All of a sudden, there were loud bangs coming from outside, gunshots, yelling. I heard someone speak outside.

"Where is she? Where is Emma? Tell me right now!" Mom.

Our door was busted into and a figure with a black ski mask came in, they pulled it off.

Mom. It was Mom. How did she find me? Why did she come for me?

"Emma?"

"Mom! Mom, I'm here. I'm right here!"

I was running. Straight toward her. I didn't care if I slipped into her mind or not. The other girls in my cabin had been running too, faster than I was. My legs were swept out from under me. My head hit the ground and my sight was covered with a flash of white. When it went away, all I could see was Mom. She held my face in between her hands and looked behind her toward the other girls who had run out. Mom gave me her gun and switched off the safety. She most likely has another one strapped to her somewhere, knowing her. She also must have been crying, because she wiped her cheeks with her hand before continuing.

"Stay here. We will all come get you in a second." She turned and guided everyone out.

Five minutes felt like five years.

Everyone filed in, Mom, Dad, Chubs, Zu, Vida. I switched the safety back on and laid flat on my back. I didn't have the strength to move.

Vida murmured. "Those fucking crazy-ass Grays."

Chubs snapped in front of Vida's face. "Oi! Do you see Emma right now? She is our priority. He went down towards my feet and placed a hand on my shin where blood had soaked through my uniform.

A priority. I have never been one of those before.

As Chubs started applying more pressure on my shin, I let out a scream.

"She'll need some antiseptic and a hell of a lot of bandages. What did they do to you?"

I shook my head as a tear freed itself from my eyelashes. The past needs to be left behind.

"Can she at least walk?" It was Vida.

Dad let out a sound of anger. "Gray has hurt every single one of us, and that furiated me. A lot. But then he hurts my daughter—"

"Liam, calm down. I know, let's just get out of here." That was the first time Zu had spoken since this started.

Someone, most likely Dad, scooped me up off the ground and started to carry me out.
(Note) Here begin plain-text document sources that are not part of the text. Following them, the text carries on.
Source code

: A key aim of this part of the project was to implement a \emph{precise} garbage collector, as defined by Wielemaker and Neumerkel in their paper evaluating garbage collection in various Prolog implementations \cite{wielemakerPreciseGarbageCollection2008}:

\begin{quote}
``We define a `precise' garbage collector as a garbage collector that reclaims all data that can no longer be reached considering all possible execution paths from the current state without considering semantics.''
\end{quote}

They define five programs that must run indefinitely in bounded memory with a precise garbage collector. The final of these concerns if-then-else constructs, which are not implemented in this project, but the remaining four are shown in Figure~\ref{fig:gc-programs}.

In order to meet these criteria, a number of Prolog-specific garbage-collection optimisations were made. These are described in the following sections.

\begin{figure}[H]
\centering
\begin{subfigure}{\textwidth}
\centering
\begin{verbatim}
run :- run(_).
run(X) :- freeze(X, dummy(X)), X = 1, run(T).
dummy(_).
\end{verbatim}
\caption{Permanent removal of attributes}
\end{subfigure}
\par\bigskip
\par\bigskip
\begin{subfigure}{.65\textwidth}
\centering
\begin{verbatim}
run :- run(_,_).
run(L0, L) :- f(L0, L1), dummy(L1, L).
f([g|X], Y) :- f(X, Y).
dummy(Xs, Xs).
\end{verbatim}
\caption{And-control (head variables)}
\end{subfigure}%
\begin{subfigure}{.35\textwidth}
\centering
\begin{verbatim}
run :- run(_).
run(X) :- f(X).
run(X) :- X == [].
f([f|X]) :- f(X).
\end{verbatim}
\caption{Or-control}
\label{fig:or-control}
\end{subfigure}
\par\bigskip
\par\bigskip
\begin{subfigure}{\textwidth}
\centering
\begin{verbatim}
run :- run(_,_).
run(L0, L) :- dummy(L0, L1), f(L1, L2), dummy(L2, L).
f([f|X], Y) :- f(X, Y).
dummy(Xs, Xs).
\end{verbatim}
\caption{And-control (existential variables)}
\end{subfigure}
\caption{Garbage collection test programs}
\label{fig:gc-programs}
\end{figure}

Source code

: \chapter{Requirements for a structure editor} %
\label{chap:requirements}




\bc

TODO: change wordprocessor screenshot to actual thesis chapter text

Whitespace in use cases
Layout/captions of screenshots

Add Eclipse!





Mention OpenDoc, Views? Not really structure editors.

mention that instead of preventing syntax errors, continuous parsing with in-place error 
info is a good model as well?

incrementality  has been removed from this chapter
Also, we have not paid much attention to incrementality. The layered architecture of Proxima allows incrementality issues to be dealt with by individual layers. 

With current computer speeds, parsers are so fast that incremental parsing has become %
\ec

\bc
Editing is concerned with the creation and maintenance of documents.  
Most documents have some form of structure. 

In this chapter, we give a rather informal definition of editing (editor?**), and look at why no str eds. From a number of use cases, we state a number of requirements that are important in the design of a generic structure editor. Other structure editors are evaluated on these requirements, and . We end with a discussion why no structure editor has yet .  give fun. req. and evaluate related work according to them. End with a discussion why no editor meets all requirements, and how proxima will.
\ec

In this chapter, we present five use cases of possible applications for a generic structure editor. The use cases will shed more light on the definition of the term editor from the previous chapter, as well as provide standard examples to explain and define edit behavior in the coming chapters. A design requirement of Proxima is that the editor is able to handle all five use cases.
Then Mom interrupted.

"No, you guys go ahead. Let me get her. I need to tell her something… in private."

When she finally convinced them to leave, Dad laid me in a sitting position against the cabin, and Mom crouched by my side.

"Look, Emma listen. Your uncle... Cole told me this a long time ago. You have to walk out of here. No one is going to help you outside of your head. You have to walk out of here, on your own two feet."

"Mom," I choked out. "You leaving Thurmond and taking everyone with you is your memory. You sacrificed yourself for everyone. You almost died, while I came nowhere close to locking eyes with Death. I do not deserve to leave yet."

"Yes you do. You sacrificed yourself. For us."

Hearing that. Seeing Mom in front of me, made me believe that I was going to be okay. That I, a monster that no one would ever want, would see light once again.

Mom helped me up, bracing me on one side, so I could hobble out.

And when I walked out, I realized I would be returning to the people I needed to protect. As much as I wanted to have this, I couldn't. Because no one has ever wanted to take me out of the shadows until now. They wanted to hide me where I would be safe. I am not one that will live in a corner. That is where I have been kept my entire life.

I may be weak, arrogant, selfish, obnoxious, but I wanted to go with them. I want to show them what I can do, and what I'm capable of. And most of all, I wanted to make sure Gray's ass was slaughtered. But I am a burden. I am a mistake. I am a monster. They don't want to bring me into the light. And I love them, I really do, but when I'm with them, I don't have enough freedom to improve myself.

I hadn't realized I had stopped walking until Dad came and scooped me up and carried me to the car. He laid me in the backseat next to Chubs so he could start patching me up. I did not walk out of that camp. I may have left the worst days of my life, but I had not left my problems. It wasn't time for me to leave them. Not yet.